─── RECORDS FOR PROCESSING
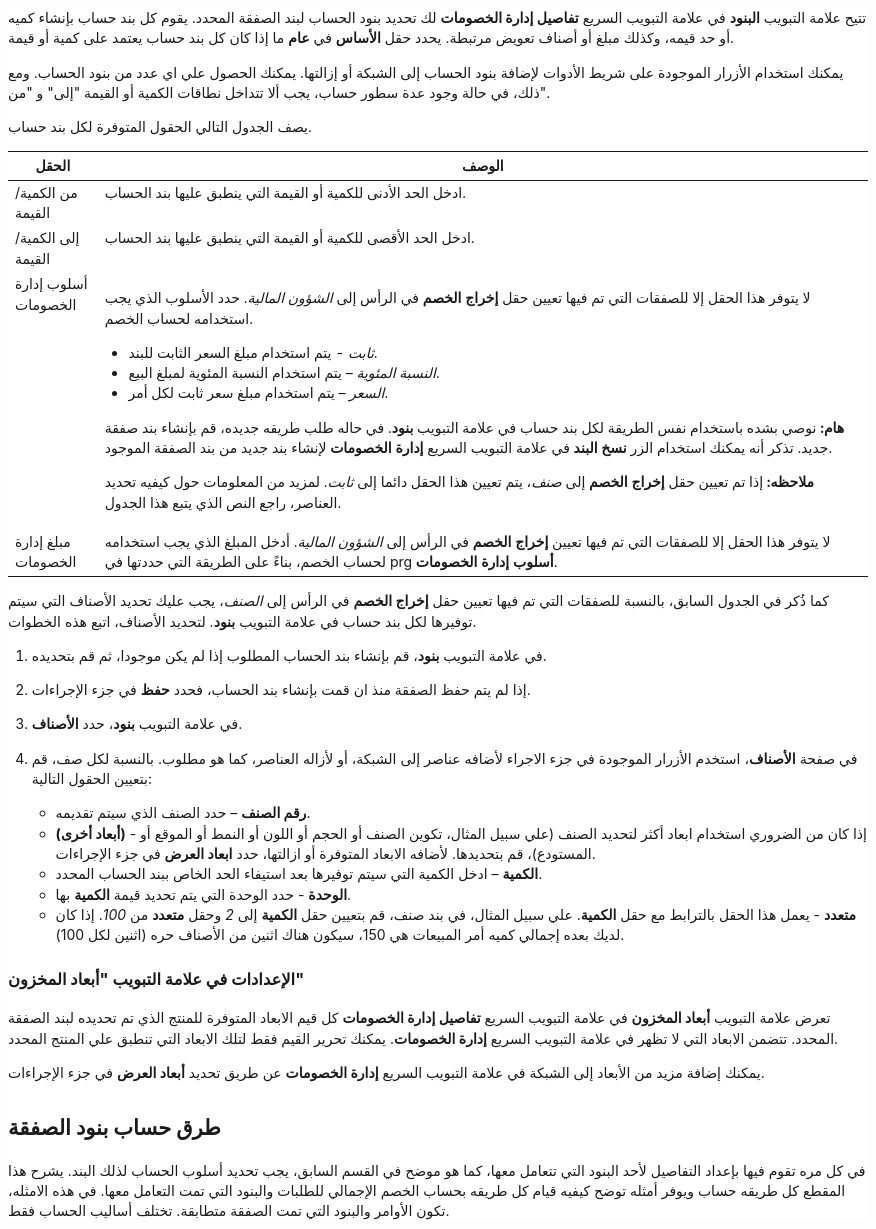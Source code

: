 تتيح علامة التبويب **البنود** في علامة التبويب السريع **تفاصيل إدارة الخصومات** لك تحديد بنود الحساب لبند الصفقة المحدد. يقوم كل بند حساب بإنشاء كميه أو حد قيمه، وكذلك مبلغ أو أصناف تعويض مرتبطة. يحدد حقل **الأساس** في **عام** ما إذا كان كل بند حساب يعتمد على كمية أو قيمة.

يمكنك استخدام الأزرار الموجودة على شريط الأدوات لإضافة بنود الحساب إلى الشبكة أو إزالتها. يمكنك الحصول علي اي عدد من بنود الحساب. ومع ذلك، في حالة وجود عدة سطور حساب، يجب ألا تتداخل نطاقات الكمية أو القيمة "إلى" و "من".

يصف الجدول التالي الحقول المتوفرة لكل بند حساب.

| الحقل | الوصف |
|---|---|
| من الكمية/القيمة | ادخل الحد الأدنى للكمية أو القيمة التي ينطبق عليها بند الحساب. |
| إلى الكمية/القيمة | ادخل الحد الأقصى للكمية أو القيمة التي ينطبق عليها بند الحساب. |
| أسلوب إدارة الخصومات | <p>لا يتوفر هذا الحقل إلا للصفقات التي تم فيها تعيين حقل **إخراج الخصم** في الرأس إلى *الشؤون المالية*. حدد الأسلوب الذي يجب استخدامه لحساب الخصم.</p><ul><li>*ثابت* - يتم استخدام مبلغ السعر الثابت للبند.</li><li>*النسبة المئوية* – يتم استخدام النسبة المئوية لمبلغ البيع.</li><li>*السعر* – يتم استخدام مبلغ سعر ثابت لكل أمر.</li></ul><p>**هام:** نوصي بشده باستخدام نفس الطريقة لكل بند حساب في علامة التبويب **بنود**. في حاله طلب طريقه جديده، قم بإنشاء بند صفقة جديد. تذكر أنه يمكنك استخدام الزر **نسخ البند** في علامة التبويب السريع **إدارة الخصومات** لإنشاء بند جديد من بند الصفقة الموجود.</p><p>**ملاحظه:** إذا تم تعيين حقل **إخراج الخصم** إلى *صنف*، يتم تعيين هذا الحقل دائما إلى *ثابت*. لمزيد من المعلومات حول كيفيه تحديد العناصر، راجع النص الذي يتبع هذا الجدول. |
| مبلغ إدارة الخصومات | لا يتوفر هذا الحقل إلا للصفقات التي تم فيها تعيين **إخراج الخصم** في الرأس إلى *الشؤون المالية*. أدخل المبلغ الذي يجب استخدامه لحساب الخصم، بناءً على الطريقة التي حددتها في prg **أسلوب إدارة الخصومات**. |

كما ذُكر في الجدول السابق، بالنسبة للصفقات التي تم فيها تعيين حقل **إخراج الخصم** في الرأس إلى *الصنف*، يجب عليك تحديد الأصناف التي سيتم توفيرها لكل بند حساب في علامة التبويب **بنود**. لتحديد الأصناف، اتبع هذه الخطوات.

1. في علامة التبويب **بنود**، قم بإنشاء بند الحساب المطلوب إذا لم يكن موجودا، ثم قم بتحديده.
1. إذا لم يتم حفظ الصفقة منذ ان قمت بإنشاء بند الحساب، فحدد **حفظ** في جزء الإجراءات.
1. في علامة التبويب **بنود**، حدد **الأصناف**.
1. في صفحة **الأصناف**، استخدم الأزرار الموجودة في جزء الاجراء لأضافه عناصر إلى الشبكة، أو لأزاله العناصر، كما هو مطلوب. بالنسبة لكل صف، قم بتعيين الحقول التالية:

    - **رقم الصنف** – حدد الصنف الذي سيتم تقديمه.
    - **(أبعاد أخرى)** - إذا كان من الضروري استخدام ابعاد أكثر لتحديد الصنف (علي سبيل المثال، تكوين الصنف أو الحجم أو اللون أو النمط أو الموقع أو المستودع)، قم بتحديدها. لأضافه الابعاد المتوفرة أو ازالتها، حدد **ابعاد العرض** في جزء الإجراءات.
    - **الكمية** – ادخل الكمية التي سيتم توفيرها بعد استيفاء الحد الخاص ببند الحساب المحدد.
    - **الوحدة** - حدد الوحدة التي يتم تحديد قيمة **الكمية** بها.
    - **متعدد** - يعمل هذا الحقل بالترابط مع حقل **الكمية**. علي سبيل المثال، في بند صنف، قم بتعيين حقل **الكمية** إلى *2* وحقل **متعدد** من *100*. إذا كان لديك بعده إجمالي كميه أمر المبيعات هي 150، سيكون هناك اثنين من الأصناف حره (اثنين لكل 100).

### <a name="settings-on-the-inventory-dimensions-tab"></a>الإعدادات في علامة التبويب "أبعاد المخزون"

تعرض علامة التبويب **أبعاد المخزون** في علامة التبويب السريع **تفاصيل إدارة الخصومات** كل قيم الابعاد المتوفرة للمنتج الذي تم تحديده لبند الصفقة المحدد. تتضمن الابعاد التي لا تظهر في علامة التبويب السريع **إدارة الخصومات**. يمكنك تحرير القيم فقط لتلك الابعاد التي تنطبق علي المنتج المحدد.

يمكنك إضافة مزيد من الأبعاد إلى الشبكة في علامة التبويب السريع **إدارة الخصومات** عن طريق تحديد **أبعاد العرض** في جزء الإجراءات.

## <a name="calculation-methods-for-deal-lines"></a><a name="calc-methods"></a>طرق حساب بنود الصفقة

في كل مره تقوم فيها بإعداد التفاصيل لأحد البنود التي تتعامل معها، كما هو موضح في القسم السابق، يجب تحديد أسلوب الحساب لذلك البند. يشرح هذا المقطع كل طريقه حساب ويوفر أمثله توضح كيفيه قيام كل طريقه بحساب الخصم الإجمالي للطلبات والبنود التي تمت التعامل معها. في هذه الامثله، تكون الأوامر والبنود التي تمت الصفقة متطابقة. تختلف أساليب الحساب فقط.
──────
─── RECORDS FOR PROCESSING
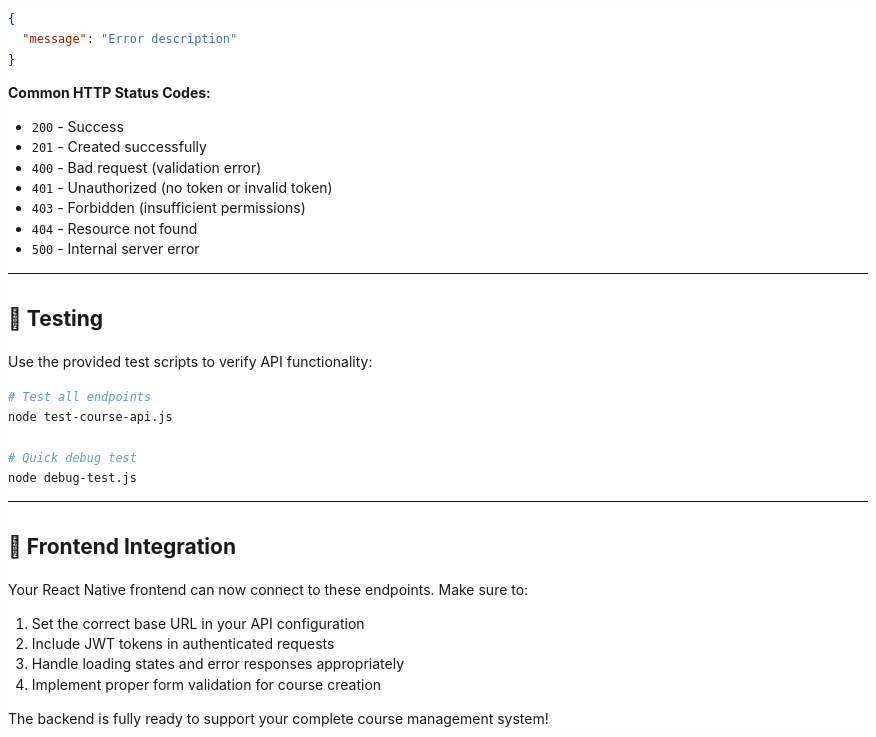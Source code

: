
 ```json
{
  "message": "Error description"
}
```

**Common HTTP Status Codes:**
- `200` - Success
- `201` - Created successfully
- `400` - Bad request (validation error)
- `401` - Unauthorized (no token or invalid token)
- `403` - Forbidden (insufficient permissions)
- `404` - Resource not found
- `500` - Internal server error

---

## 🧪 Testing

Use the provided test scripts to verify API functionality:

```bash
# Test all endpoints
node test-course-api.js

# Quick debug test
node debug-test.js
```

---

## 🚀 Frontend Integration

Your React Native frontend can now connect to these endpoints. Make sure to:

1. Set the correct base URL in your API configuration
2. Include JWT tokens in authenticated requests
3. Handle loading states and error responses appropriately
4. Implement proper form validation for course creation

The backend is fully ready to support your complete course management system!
──────
─── RECORDS FOR PROCESSING
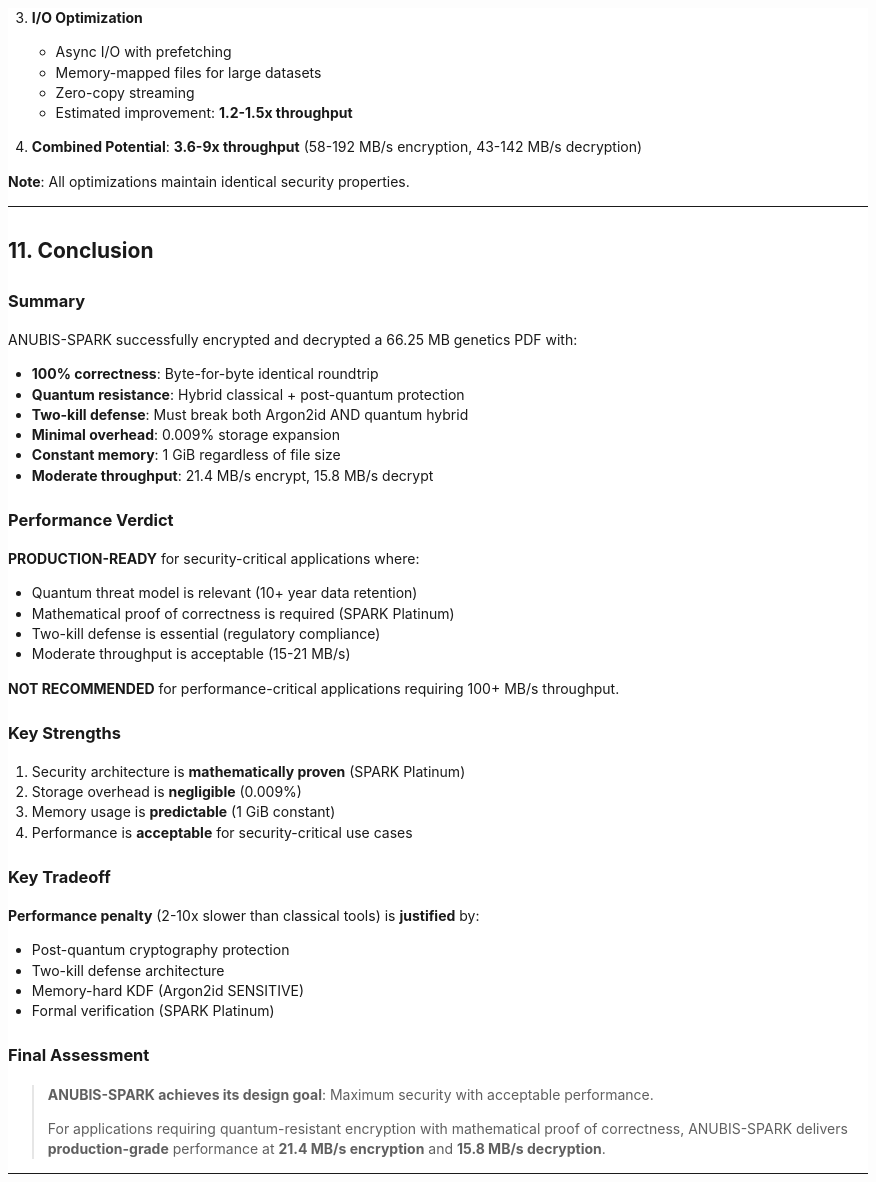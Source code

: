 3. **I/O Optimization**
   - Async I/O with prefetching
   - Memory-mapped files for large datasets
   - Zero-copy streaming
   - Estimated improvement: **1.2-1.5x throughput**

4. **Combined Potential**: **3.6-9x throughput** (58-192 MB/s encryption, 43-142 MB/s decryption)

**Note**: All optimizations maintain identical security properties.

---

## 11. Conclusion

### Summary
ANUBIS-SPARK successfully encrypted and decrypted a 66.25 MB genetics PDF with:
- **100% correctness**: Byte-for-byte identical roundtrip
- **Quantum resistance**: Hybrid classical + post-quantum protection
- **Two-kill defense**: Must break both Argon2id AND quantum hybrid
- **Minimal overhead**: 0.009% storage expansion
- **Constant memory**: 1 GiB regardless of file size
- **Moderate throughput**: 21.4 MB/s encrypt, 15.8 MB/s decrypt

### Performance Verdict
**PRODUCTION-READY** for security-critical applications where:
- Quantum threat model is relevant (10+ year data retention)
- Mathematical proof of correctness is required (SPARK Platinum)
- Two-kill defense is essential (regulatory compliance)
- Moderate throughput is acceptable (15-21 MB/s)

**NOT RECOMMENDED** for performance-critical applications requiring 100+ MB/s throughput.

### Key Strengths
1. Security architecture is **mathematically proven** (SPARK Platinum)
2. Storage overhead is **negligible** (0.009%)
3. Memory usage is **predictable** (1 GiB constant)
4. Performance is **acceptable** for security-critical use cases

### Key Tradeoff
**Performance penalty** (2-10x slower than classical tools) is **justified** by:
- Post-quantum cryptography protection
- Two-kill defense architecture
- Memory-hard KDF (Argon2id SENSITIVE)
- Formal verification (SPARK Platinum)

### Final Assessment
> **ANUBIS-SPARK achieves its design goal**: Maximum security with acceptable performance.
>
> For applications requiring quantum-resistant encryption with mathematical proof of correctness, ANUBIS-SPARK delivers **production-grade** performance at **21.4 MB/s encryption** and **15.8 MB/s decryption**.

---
──────
- TASK ITEM
Give the count, and only the count, of lines in these records that hold the string "course".

- YOUR RESPONSE
3